* _Exercise description_: Print the listing in full, exactly as it stands.

* _Material for this task_:
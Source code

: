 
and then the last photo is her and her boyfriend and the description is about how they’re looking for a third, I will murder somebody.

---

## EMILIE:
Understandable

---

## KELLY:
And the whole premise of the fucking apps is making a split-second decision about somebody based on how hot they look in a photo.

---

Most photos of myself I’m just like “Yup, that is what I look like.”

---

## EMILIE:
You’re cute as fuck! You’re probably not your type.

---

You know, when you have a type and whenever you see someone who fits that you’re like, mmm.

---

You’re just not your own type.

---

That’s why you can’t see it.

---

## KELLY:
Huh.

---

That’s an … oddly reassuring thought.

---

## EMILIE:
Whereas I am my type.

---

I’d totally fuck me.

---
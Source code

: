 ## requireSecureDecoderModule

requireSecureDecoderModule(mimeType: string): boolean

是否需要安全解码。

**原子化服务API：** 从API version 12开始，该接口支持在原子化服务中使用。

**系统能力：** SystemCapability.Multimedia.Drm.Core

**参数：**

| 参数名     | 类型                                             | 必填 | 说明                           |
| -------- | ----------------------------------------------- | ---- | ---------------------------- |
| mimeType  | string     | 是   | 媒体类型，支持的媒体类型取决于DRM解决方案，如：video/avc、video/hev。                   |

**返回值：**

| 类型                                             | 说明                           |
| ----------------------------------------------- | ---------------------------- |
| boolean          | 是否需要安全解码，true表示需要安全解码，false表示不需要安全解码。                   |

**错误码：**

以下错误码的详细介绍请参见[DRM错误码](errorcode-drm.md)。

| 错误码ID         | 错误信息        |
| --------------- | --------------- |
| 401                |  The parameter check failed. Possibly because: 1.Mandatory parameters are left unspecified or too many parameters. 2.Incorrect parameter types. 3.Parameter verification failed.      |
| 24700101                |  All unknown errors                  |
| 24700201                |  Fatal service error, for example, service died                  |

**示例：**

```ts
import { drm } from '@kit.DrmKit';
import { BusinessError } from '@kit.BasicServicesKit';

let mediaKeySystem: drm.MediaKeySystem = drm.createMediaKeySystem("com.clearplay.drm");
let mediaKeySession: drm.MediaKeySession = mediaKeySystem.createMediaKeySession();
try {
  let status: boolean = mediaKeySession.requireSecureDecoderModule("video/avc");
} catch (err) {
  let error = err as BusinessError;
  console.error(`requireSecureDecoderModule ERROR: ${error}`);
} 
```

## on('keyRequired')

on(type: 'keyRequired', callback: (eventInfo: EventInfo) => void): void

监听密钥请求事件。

* _Completed exercise_:
Source code

: 
and then the last photo is her and her boyfriend and the description is about how they’re looking for a third, I will murder somebody.

---

## EMILIE:
Understandable

---

## KELLY:
And the whole premise of the fucking apps is making a split-second decision about somebody based on how hot they look in a photo.

---

Most photos of myself I’m just like “Yup, that is what I look like.”

---

## EMILIE:
You’re cute as fuck! You’re probably not your type.

---

You know, when you have a type and whenever you see someone who fits that you’re like, mmm.

---

You’re just not your own type.

---

That’s why you can’t see it.

---

## KELLY:
Huh.

---

That’s an … oddly reassuring thought.

---

## EMILIE:
Whereas I am my type.

---

I’d totally fuck me.

---
Source code

: ## requireSecureDecoderModule

requireSecureDecoderModule(mimeType: string): boolean

是否需要安全解码。

**原子化服务API：** 从API version 12开始，该接口支持在原子化服务中使用。

**系统能力：** SystemCapability.Multimedia.Drm.Core

**参数：**

| 参数名     | 类型                                             | 必填 | 说明                           |
| -------- | ----------------------------------------------- | ---- | ---------------------------- |
| mimeType  | string     | 是   | 媒体类型，支持的媒体类型取决于DRM解决方案，如：video/avc、video/hev。                   |

**返回值：**

| 类型                                             | 说明                           |
| ----------------------------------------------- | ---------------------------- |
| boolean          | 是否需要安全解码，true表示需要安全解码，false表示不需要安全解码。                   |

**错误码：**

以下错误码的详细介绍请参见[DRM错误码](errorcode-drm.md)。

| 错误码ID         | 错误信息        |
| --------------- | --------------- |
| 401                |  The parameter check failed. Possibly because: 1.Mandatory parameters are left unspecified or too many parameters. 2.Incorrect parameter types. 3.Parameter verification failed.      |
| 24700101                |  All unknown errors                  |
| 24700201                |  Fatal service error, for example, service died                  |

**示例：**

```ts
import { drm } from '@kit.DrmKit';
import { BusinessError } from '@kit.BasicServicesKit';

let mediaKeySystem: drm.MediaKeySystem = drm.createMediaKeySystem("com.clearplay.drm");
let mediaKeySession: drm.MediaKeySession = mediaKeySystem.createMediaKeySession();
try {
  let status: boolean = mediaKeySession.requireSecureDecoderModule("video/avc");
} catch (err) {
  let error = err as BusinessError;
  console.error(`requireSecureDecoderModule ERROR: ${error}`);
} 
```

## on('keyRequired')

on(type: 'keyRequired', callback: (eventInfo: EventInfo) => void): void

监听密钥请求事件。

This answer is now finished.